I am trying to solve a problem with 3 inputs and 1 output.
Data loaded using pandas .csv file.
train_test_split of the data done.
used standard scaler and minmax scaler.
I have made modifications in the 0318_Feed Forward Network as per my need of 3 inputs and 1 output with 1 hidden layer in between of 3 neurons. It ran w/o any problem.
class FirstFFNetwork:
def __init__(self):
self.w1 = np.random.randn()
self.w2 = np.random.randn()
self.w3 = np.random.randn()
self.w4 = np.random.randn()
self.w5 = np.random.randn()
self.w6 = np.random.randn()
self.w7 = np.random.randn()
self.w8 = np.random.randn()
self.w9 = np.random.randn()
self.w10 = np.random.randn()
self.w11 = np.random.randn()
self.w12 = np.random.randn()
self.b1 = 0
self.b2 = 0
self.b3 = 0
self.b4 = 0
self.b4 = 0
def sigmoid(self, x):
return 1.0/(1.0 + np.exp(-x))
def forward_pass(self, x):
self.x1, self.x2, self.x3 = x
self.a1 = self.w1*self.x1 + self.w2*self.x2 + self.w3*self.x3 + self.b1
self.h1 = self.sigmoid(self.a1)
self.a2 = self.w4*self.x1 + self.w5*self.x2 + self.w6*self.x3 + self.b2
self.h2 = self.sigmoid(self.a2)
self.a3 = self.w7*self.x1 + self.w8*self.x2 + self.w9*self.x3 + self.b3
self.h3 = self.sigmoid(self.a3)
self.a4 = self.w10*self.h1 + self.w11*self.h2 + self.w12*self.h3 + self.b4
self.h4 = self.sigmoid(self.a3)
return self.h4
def grad(self, x, y):
self.forward_pass(x)
self.dw10 = (self.h4-y) * self.h4*(1-self.h4) * self.h1
self.dw11 = (self.h4-y) * self.h4*(1-self.h4) * self.h2
self.dw12 = (self.h4-y) * self.h4*(1-self.h4) * self.h3
self.db4 = (self.h4-y) * self.h4*(1-self.h4)

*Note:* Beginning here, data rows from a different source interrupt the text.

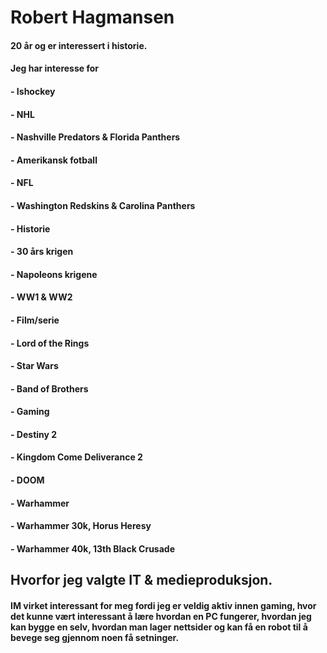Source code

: # Robert Hagmansen
#### 20 år og er interessert i historie.
#### Jeg har interesse for 
#### - Ishockey 
####   - NHL
####   - Nashville Predators & Florida Panthers
#### - Amerikansk fotball
####   - NFL
####   - Washington Redskins & Carolina Panthers
#### - Historie
####   - 30 års krigen
####   - Napoleons krigene
####   - WW1 & WW2
#### - Film/serie
####   - Lord of the Rings
####   - Star Wars
####   - Band of Brothers
#### - Gaming
####   - Destiny 2
####   - Kingdom Come Deliverance 2
####   - DOOM
#### - Warhammer
####   - Warhammer 30k, Horus Heresy
####   - Warhammer 40k, 13th Black Crusade

## Hvorfor jeg valgte IT & medieproduksjon.
#### IM virket interessant for meg fordi jeg er veldig aktiv innen gaming, hvor det kunne vært interessant å lære hvordan en PC fungerer, hvordan jeg kan bygge en selv, hvordan man lager nettsider og kan få en robot til å bevege seg gjennom noen få setninger.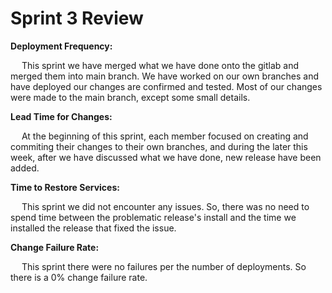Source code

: # Sprint 3 Review

**Deployment Frequency:**

 &emsp; This sprint we have merged what we have done onto the gitlab and merged them into main branch. We have worked on our own branches and have deployed our changes are confirmed and tested. 
 Most of our changes were made to the main branch, except some small details.

**Lead Time for Changes:**

 &emsp; At the beginning of this sprint, each member focused on creating and commiting their changes to their own branches, and during the later this week, after we have discussed what we have done, new release have been added. 

**Time to Restore Services:**

 &emsp; This sprint we did not encounter any issues.
 So, there was no need to spend time between the problematic release's install and the time we installed the release that fixed the issue.

**Change Failure Rate:**

 &emsp; This sprint there were no failures per the number of deployments. 
 So there is a 0% change failure rate.
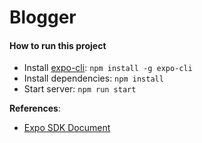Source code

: # Blogger

#### How to run this project
- Install [expo-cli](https://github.com/expo/expo-cli): `npm install -g expo-cli`
- Install dependencies: `npm install`
- Start server: `npm run start`

__References__:
- [Expo SDK Document](https://docs.expo.io/versions/latest/)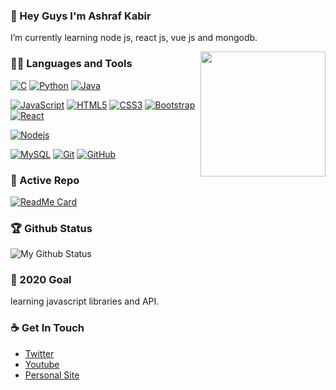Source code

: ### 👋 Hey Guys I'm Ashraf Kabir
I’m currently learning node js, react js, vue js and mongodb.

<img align='right' src='https://user-images.githubusercontent.com/5713670/87202985-820dcb80-c2b6-11ea-9f56-7ec461c497c3.gif' width='200"'>

### 👨‍💻 Languages and Tools
[![C](https://img.shields.io/badge/-A8B9CC?style=flat&logo=c&logoColor=white&link=https://github.com/ashraf-kabir/)](https://github.com/ashraf-kabir/) 
[![Python](https://img.shields.io/badge/-Python-black?style=flat&logo=python&link=https://github.com/hritik5102)](https://github.com/ashraf-kabir/) 
[![Java](https://img.shields.io/badge/Java-orange?style=flat&logo=java&logoColor=white&link=https://github.com/hritik5102)](https://github.com/ashraf-kabir/) 

[![JavaScript](https://img.shields.io/badge/-JavaScript-black?style=flat&logo=javascript&link=https://github.com/hritik5102)](https://github.com/ashraf-kabir/) 
[![HTML5](https://img.shields.io/badge/-HTML5-E34F26?style=flat&logo=html5&logoColor=white&link=https://github.com/hritik5102)](https://github.com/ashraf-kabir/) 
[![CSS3](https://img.shields.io/badge/-CSS3-1572B6?style=flat&logo=css3&link=https://github.com/hritik5102)](https://github.com/ashraf-kabir/) 
[![Bootstrap](https://img.shields.io/badge/-Bootstrap-563D7C?style=flat&logo=bootstrap&link=https://github.com/hritik5102)](https://github.com/ashraf-kabir/) 
[![React](https://img.shields.io/badge/-React-black?style=flat&logo=react&link=https://github.com/hritik5102)](https://github.com/ashraf-kabir/) 

[![Nodejs](https://img.shields.io/badge/-Nodejs-black?style=flat&logo=Node.js&link=https://github.com/hritik5102)](https://github.com/ashraf-kabir/) 

[![MySQL](https://img.shields.io/badge/-MySQL-black?style=flat&logo=mysql&link=https://github.com/hritik5102)](https://github.com/ashraf-kabir/)
[![Git](https://img.shields.io/badge/-Git-black?style=flat&logo=git&link=https://github.com/hritik5102)](https://github.com/ashraf-kabir/) 
[![GitHub](https://img.shields.io/badge/-GitHub-181717?style=flat&logo=github&link=https://github.com/hritik5102)](https://github.com/ashraf-kabir/)


### 👀 Active Repo
[![ReadMe Card](https://github-readme-stats.vercel.app/api/pin/?username=ashraf-kabir&repo=mern-devconnector)](https://github.com/ashraf-kabir/mern-devconnector)


### 🏆 Github Status
![My Github Status](https://github-readme-stats.vercel.app/api?username=ashraf-kabir&show_icons=true&hide_border=true)


### 🔭 2020 Goal
learning javascript libraries and API.


### ☕ Get In Touch
- [Twitter](https://twitter.com/ashraf1Q95)
- [Youtube](https://www.youtube.com/channel/UCQ2-QI7IYSSX2tpOjmjBatw)
- [Personal Site](https://ashrafkabir.com)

self.dw1 = (self.h4-y) * self.h4*(1-self.h4) * self.w10 * self.h1*(1-self.h1) * self.x1
self.dw2 = (self.h4-y) * self.h4*(1-self.h4) * self.w10 * self.h1*(1-self.h1) * self.x2
self.dw3 = (self.h4-y) * self.h4*(1-self.h4) * self.w10 * self.h1*(1-self.h1) * self.x3
self.db1 = (self.h4-y) * self.h4*(1-self.h3) * self.w10 * self.h1*(1-self.h1)
self.dw4 = (self.h4-y) * self.h4*(1-self.h4) * self.w11 * self.h2*(1-self.h2) * self.x1
self.dw5 = (self.h4-y) * self.h4*(1-self.h4) * self.w11 * self.h2*(1-self.h2) * self.x2
self.dw6 = (self.h4-y) * self.h4*(1-self.h4) * self.w11 * self.h2*(1-self.h2) * self.x3
self.db2 = (self.h4-y) * self.h4*(1-self.h4) * self.w11 * self.h2*(1-self.h2)
self.dw7 = (self.h4-y) * self.h4*(1-self.h4) * self.w12 * self.h3*(1-self.h3) * self.x1
self.dw8 = (self.h4-y) * self.h4*(1-self.h4) * self.w12 * self.h3*(1-self.h3) * self.x2
self.dw9 = (self.h4-y) * self.h4*(1-self.h4) * self.w12 * self.h3*(1-self.h3) * self.x3
self.db3 = (self.h4-y) * self.h4*(1-self.h3) * self.w12 * self.h3*(1-self.h3)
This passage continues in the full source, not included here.